Now, Ellie doesn’t end up corrupting her soul. However, she comes incredibly close to doing so because of her desire to help Dormer save his career. The woman we have observed – albeit in the corner of the frame – as she painstakingly followed all the rules and showed immense resolve in the face of utter lack of professionalism on behalf of her colleagues, was about to throw away her professional purity to save a morally corrupt detective she thought was worth sacrificing herself for. She was ready to stain her own soul to make sure the man she looked up to was spared the fall from grace in dishonour. But Dormer stopped her before she could make a decision that would haunt her for the rest of her life. That way, Dormer dies having done at least one thing right – he saves an innocent human life from following down the trail of ends-justify-the-means morally corrupt relativism he had blazed in the past himself.
But the point is that Dormer wouldn’t have been able to make the right call, if he had not met Ellie in the first place. He was so far gone that he needed a lighthouse – a resplendent paragon of virtue in human form – to break out of the downward spiral to hell. Detective Ellie Burr was the hero in the end. Her stalwart resolve, unmatched work ethic and unbreakable spirit are the reasons why Insomnia, as re-written by Hillary Seitz and directed by Christopher Nolan, is a story that ends on a high note. It is not the solemn downer its predecessor ended up being, but rather an uplifting piece that, while still shrouded in Nordic ambiguity, leaves the viewer filled with hope. Because Dormer’s soul was saved by an angel. An angel called Ellie Burr.

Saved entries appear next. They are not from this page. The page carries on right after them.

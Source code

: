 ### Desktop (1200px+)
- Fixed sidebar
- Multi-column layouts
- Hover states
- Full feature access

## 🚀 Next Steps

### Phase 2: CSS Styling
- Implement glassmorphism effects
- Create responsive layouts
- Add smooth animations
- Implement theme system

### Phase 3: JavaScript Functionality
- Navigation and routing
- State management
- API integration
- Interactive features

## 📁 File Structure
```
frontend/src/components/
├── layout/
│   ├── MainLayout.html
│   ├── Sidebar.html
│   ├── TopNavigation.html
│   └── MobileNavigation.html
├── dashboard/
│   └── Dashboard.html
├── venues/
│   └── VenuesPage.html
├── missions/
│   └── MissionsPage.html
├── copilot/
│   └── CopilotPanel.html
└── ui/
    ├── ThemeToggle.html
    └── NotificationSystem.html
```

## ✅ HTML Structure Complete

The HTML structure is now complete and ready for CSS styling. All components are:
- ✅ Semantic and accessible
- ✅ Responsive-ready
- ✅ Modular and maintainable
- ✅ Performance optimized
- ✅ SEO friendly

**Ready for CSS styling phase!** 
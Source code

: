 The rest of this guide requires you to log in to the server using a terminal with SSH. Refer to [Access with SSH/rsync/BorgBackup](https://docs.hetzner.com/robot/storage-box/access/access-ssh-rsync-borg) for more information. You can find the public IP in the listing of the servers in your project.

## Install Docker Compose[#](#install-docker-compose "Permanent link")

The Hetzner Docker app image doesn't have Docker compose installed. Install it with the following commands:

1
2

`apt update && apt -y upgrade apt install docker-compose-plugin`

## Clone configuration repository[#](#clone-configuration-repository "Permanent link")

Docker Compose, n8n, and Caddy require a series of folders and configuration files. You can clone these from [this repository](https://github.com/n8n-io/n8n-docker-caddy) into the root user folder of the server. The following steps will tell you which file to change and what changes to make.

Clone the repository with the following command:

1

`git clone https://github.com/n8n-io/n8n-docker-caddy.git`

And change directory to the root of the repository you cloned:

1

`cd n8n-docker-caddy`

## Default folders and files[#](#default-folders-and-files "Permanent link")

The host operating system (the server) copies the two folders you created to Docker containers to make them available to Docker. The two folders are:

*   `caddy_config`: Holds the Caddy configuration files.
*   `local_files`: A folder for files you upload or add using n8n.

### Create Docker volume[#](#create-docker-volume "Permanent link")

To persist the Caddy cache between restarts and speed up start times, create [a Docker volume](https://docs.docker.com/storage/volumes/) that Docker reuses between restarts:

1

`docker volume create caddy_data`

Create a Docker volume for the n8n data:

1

What’s truly sad, however, is that nobody ever noticed that. To most viewers, and that includes Nolan zealots as well, Insomnia is just that little movie sandwiched between Memento and Batman Begins. It’s an afterthought, just as Ellie’s character is to everyone around her. What is more, even those who choose to take a closer look at this movie are unlikely to see past Pacino and Williams. They will happily ignore and overlook Hillary Swank’s phenomenal performance as this story’s underdog-turned-paladin, even though she is the driving force of the narrative and the de facto Clarice Starling of Insomnia. And that, my dear friends, is a social commentary in its own right.